## Source texts of formatted documents
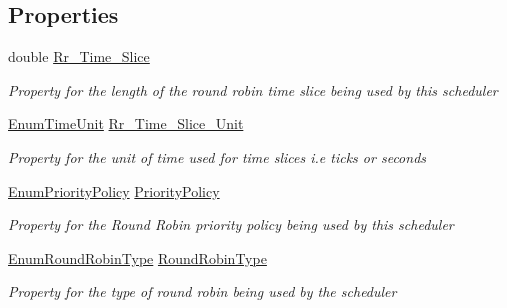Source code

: \subsection*{Properties}
\begin{DoxyCompactItemize}
\item 
double \hyperlink{class_c_p_u___o_s___simulator_1_1_operating___system_1_1_o_s_core_af72424eea15d262a41f9390e8f3bce97}{Rr\+\_\+\+Time\+\_\+\+Slice}
\begin{DoxyCompactList}\small\item\em Property for the length of the round robin time slice being used by this scheduler \end{DoxyCompactList}\item 
\hyperlink{namespace_c_p_u___o_s___simulator_1_1_operating___system_a0553d0bc2513aec52caa769acf994d5c}{Enum\+Time\+Unit} \hyperlink{class_c_p_u___o_s___simulator_1_1_operating___system_1_1_o_s_core_a8f8e6705ddbf4a04900b343e65bd71d2}{Rr\+\_\+\+Time\+\_\+\+Slice\+\_\+\+Unit}
\begin{DoxyCompactList}\small\item\em Property for the unit of time used for time slices i.\+e ticks or seconds \end{DoxyCompactList}\item 
\hyperlink{namespace_c_p_u___o_s___simulator_1_1_operating___system_a3a9286a473bd079e9c65908c0378fa00}{Enum\+Priority\+Policy} \hyperlink{class_c_p_u___o_s___simulator_1_1_operating___system_1_1_o_s_core_a71b8f167c84a1cb1feba77cd2cb5420d}{Priority\+Policy}
\begin{DoxyCompactList}\small\item\em Property for the Round Robin priority policy being used by this scheduler \end{DoxyCompactList}\item 
\hyperlink{namespace_c_p_u___o_s___simulator_1_1_operating___system_a4c7effb8b6725df52018a3a14cede96e}{Enum\+Round\+Robin\+Type} \hyperlink{class_c_p_u___o_s___simulator_1_1_operating___system_1_1_o_s_core_a49d248bc5438438d42482a9e962c417c}{Round\+Robin\+Type}
\begin{DoxyCompactList}\small\item\em Property for the type of round robin being used by the scheduler \end{DoxyCompactList}\item 

\end{DoxyCompactItemize}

## Instructions to follow
Say how many lines in the records contain the string "this". No other text is needed.

## Solved problem
2